Most business owners think about their valuation too late. They start the sale process, hire a broker, and then discover their business is worth a fraction of what they expected — because revenue doesn't determine value. Profit does. And profit determines how high the multiple goes.
The good news: if you have 12–18 months before you want to sell, there are specific, high-leverage moves that directly increase the number a buyer will pay. This article covers the ones with the highest impact.
How Small Businesses Are Valued
The standard valuation method for small and mid-size businesses is a multiple of EBITDA or Seller's Discretionary Earnings (SDE). The formula looks like this:
Business Value = Adjusted Annual Profit × Multiple
Example: $400K SDE × 3.5× multiple = $1.4M business value
Two variables determine the outcome: the profit number and the multiple. Most owners focus on revenue. Buyers focus on profit. And the multiple is determined by how predictable, transferable, and scalable that profit appears to a buyer.
Increasing the Profit Number
This is the most direct path to a higher valuation. Every $50K of additional profit you create in the 12–24 months before a sale adds $150K–$250K to your final number (at a 3–5x multiple). Here's what moves it most:
1. Clean up your COGS and overhead first
Buyers and their accountants will normalize your P&L. Unnecessary costs, underpriced services, and supplier overpayments all show up in due diligence — and they get used to justify lower offers. Fixing them before the process starts means they show up as real profit, not as negotiating leverage for the buyer.
2. Eliminate owner-specific costs before normalizing
Personal expenses run through the business, family members on payroll, vehicles, and travel that won't continue under new ownership are all addbacks that increase your SDE. The more clearly documented and credible these addbacks are, the less a buyer will dispute them.
3. Price to current market rates
A pricing review in the 18 months before sale doesn't just add profit — it demonstrates that the business can sustain price increases without losing customers. That's a signal buyers pay a premium for.
Increasing the Multiple
The multiple a buyer will pay for your business depends on perceived risk and scalability. Low multiples reflect businesses that are dependent on the owner, have volatile revenue, or have no documented systems. High multiples go to businesses that can run and grow without the founder.

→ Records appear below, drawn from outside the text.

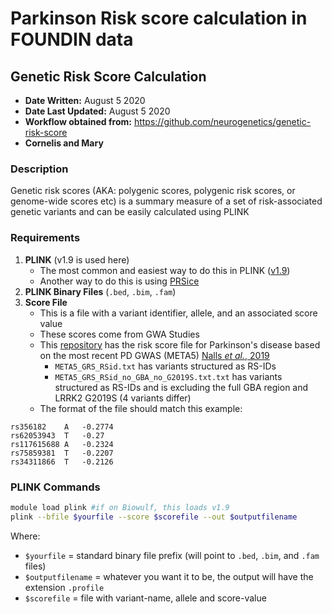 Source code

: # Parkinson Risk score calculation in FOUNDIN data

## Genetic Risk Score Calculation

- **Date Written:** August 5 2020
- **Date Last Updated:** August 5 2020
- **Workflow obtained from:** https://github.com/neurogenetics/genetic-risk-score
- **Cornelis and Mary** 

### Description
Genetic risk scores (AKA: polygenic scores, polygenic risk scores, or genome-wide scores etc) is a summary measure of a set of risk-associated genetic variants and can be easily calculated using PLINK

### Requirements 
1. **PLINK** (v1.9 is used here)
	 - The most common and easiest way to do this in PLINK ([v1.9](https://www.cog-genomics.org/plink/1.9/score))
	 - Another way to do this is using [PRSice](https://choishingwan.github.io/PRSice/)
2. **PLINK Binary Files** (`.bed`, `.bim`, `.fam`) 
3. **Score File** 
	- This is a file with a variant identifier, allele, and an associated score value
	- These scores come from GWA Studies 
	- This [repository](https://github.com/neurogenetics/genetic-risk-score) has the risk score file for Parkinson's disease based on the most recent PD GWAS (META5) [Nalls _et al._, 2019](https://pubmed.ncbi.nlm.nih.gov/31701892/)
		- `META5_GRS_RSid.txt` has variants structured as RS-IDs
		- `META5_GRS_RSid_no_GBA_no_G2019S.txt.txt` has variants structured as RS-IDs and is excluding the full GBA region and LRRK2 G2019S (4 variants differ)
	- The format of the file should match this example: 
```
rs356182	A	-0.2774
rs62053943	T	-0.27
rs117615688	A	-0.2324
rs75859381	T	-0.2207
rs34311866	T	-0.2126
```

### PLINK Commands

```bash 
module load plink #if on Biowulf, this loads v1.9
plink --bfile $yourfile --score $scorefile --out $outputfilename
```
Where: 
- `$yourfile` = standard binary file prefix (will point to `.bed`, `.bim`, and `.fam` files)
- `$outputfilename` = whatever you want it to be, the output will have the extension `.profile`
- `$scorefile` = file with variant-name, allele and score-value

What increases the multiple:
- Recurring revenue: Subscription, retainer, or contract-based revenue is worth more than project revenue because it's predictable. A business with 60% recurring revenue gets a higher multiple than one with 0%.
- Documented systems: If the business requires the owner to be present for it to function, buyers discount heavily. Standard operating procedures, trained managers, and documented processes all reduce perceived key-person risk.
- Customer concentration: If 40% of revenue comes from one customer, buyers will discount for that risk. Diversifying your customer base in the 12–18 months before sale directly impacts the multiple.
- Revenue trend: Buyers pay for trajectory. A business growing 15% year-over-year commands a higher multiple than a flat business with the same current profit level.
- Clean financials: Three years of clean, well-organized P&Ls with clear categorization and minimal personal expenses mixed in reduce friction in due diligence and eliminate reasons for buyers to request price reductions.
The 12–18 Month Preparation Checklist
- Complete a full overhead and COGS audit — eliminate or renegotiate anything unjustifiable
- Implement a pricing review and document the rationale
- Build out recurring revenue wherever the business model allows
- Document your core processes so the business can run without daily owner involvement
- Clean up your financials — separate personal and business, organize addbacks clearly
- Review and reduce customer concentration risk
- Begin tracking and improving key metrics buyers care about: retention rate, margin, revenue per customer
The single most valuable thing you can do 18 months before a sale is run the business as if you're trying to hand it to someone else. That mindset drives every decision that increases valuation — systemization, financial clarity, reduced owner dependency, and scalable profit.
If you're thinking about a sale in the next few years, the work starts now. The businesses that sell for the best multiples didn't get lucky — they spent 12–18 months making themselves maximally attractive to a buyer before they ever started the process.